Exercise directions:
The word "processors" marks the lines to keep; find each one in the data and copy it.

Provided records:
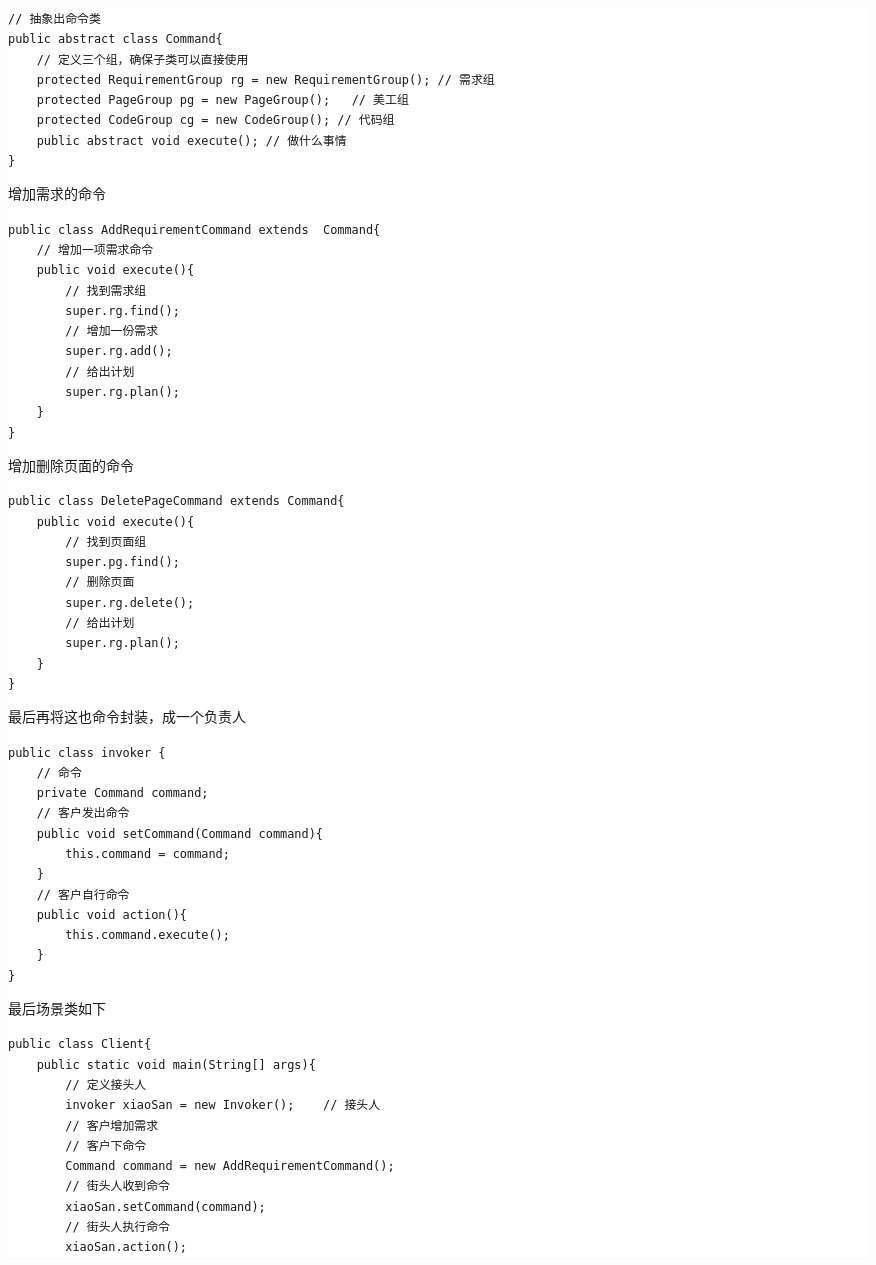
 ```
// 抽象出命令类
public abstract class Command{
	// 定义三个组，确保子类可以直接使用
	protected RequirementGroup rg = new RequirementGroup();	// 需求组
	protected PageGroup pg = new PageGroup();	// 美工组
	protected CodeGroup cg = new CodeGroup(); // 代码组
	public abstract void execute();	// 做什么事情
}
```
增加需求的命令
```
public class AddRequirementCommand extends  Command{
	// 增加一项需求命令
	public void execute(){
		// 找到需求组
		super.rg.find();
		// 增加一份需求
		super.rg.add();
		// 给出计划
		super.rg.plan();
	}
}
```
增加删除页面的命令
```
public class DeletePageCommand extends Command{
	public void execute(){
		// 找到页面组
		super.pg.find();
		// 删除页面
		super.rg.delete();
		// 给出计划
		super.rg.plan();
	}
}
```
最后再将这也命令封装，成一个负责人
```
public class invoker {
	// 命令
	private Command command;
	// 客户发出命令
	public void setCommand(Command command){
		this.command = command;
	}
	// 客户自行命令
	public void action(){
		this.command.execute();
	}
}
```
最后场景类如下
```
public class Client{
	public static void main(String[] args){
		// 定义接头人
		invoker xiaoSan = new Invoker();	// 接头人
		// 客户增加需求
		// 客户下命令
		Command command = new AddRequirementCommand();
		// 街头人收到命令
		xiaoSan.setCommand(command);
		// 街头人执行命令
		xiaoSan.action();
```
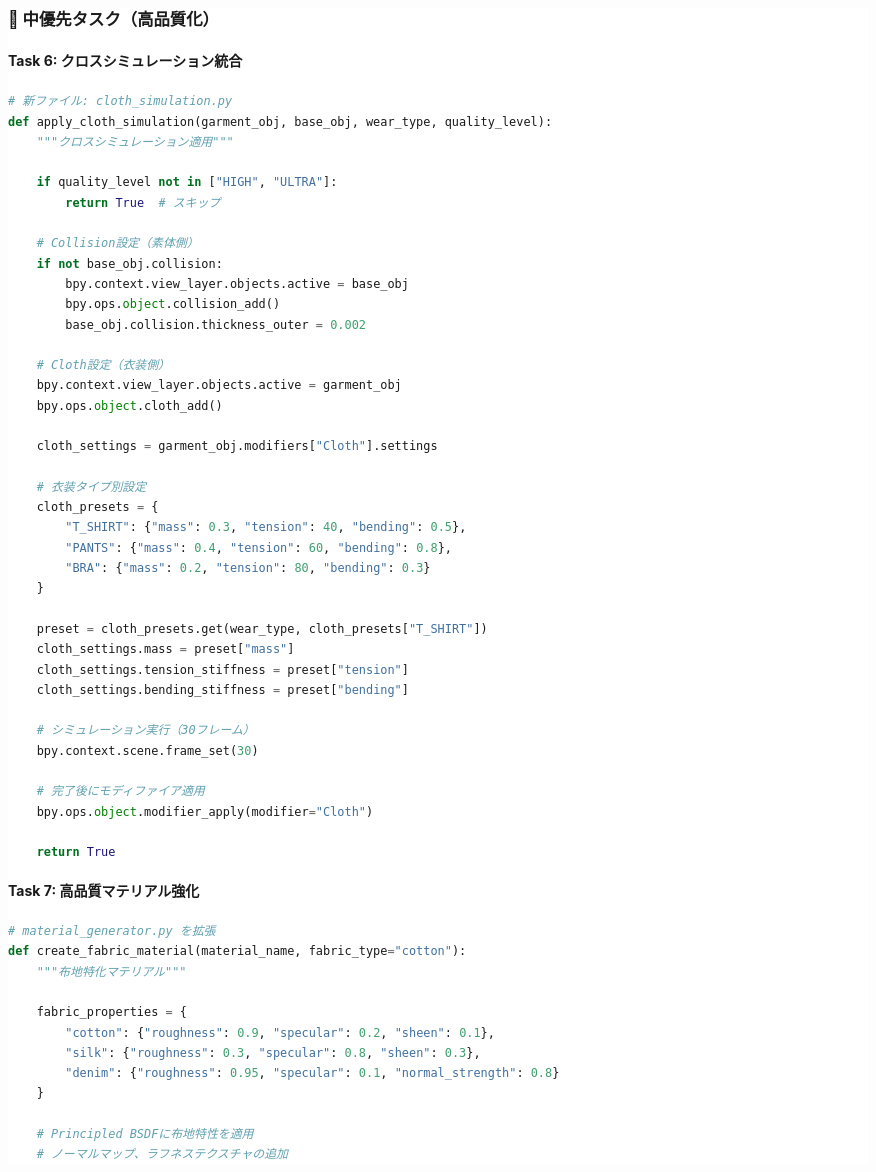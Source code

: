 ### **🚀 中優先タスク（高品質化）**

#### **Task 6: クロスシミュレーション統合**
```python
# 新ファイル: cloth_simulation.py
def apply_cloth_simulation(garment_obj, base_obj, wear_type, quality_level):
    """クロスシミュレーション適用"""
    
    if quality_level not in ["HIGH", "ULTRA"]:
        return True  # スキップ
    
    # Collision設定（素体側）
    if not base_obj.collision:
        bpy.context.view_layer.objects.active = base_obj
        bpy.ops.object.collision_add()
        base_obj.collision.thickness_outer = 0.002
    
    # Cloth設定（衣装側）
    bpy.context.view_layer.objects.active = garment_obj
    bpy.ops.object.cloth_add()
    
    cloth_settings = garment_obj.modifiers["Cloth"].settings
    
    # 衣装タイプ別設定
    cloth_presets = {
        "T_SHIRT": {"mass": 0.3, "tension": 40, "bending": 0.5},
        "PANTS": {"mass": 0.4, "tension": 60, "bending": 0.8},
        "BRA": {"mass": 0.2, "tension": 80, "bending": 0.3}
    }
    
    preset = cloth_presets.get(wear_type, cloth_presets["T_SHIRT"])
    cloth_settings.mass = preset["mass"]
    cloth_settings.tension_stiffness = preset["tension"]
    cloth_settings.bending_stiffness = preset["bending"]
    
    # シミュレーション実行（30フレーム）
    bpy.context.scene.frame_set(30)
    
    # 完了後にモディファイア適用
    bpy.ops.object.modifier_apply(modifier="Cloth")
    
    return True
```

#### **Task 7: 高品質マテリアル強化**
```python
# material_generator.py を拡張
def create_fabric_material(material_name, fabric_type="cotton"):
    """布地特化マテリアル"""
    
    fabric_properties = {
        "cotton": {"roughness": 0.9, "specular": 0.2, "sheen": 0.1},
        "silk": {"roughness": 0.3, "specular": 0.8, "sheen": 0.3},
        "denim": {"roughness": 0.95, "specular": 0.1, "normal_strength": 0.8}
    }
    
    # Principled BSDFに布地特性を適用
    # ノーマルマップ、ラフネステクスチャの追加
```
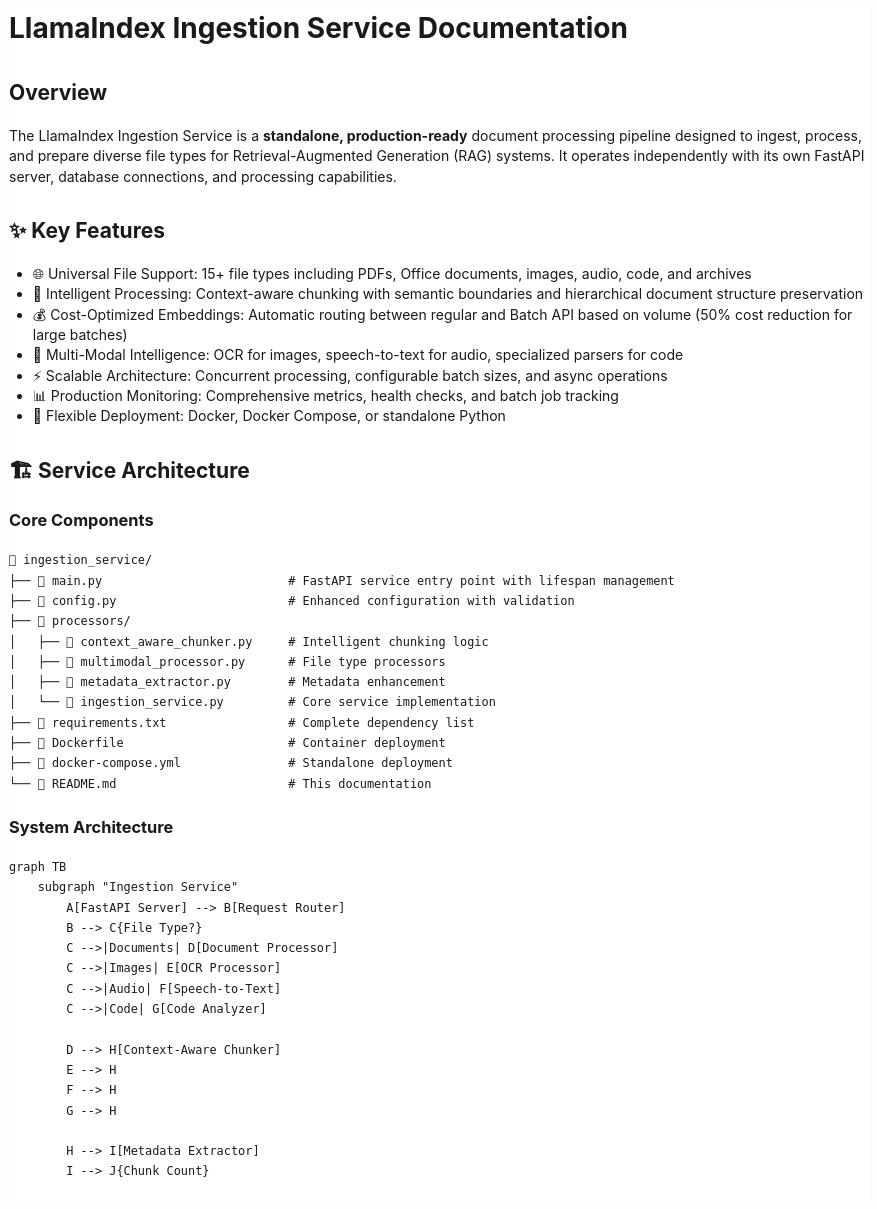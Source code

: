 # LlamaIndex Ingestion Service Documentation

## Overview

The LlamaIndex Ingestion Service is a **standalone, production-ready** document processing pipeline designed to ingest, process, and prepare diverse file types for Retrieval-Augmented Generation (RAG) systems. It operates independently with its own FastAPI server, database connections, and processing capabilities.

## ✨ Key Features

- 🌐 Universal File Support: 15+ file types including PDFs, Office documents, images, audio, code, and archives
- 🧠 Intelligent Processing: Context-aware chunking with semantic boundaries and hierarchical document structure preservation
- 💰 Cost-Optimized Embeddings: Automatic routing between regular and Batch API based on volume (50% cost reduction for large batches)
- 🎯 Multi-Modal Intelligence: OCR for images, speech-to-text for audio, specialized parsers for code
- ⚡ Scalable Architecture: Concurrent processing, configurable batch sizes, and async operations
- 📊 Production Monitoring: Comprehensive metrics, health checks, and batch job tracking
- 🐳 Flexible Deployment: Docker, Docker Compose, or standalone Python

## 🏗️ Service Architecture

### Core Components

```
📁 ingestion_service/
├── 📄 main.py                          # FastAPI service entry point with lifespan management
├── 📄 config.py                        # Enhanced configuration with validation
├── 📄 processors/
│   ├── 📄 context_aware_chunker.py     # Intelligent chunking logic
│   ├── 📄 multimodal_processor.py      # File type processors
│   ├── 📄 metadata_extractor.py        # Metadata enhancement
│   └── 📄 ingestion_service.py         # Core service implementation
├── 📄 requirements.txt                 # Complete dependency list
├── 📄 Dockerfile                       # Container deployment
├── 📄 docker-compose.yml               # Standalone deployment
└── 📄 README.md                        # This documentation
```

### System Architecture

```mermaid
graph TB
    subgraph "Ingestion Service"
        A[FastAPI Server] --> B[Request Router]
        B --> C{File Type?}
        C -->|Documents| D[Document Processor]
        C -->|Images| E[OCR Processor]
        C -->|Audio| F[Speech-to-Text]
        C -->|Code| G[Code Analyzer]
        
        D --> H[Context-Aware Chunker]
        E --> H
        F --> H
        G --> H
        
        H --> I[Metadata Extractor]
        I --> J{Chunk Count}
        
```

Exercise result:
├── 📄 processors/
│   ├── 📄 multimodal_processor.py      # File type processors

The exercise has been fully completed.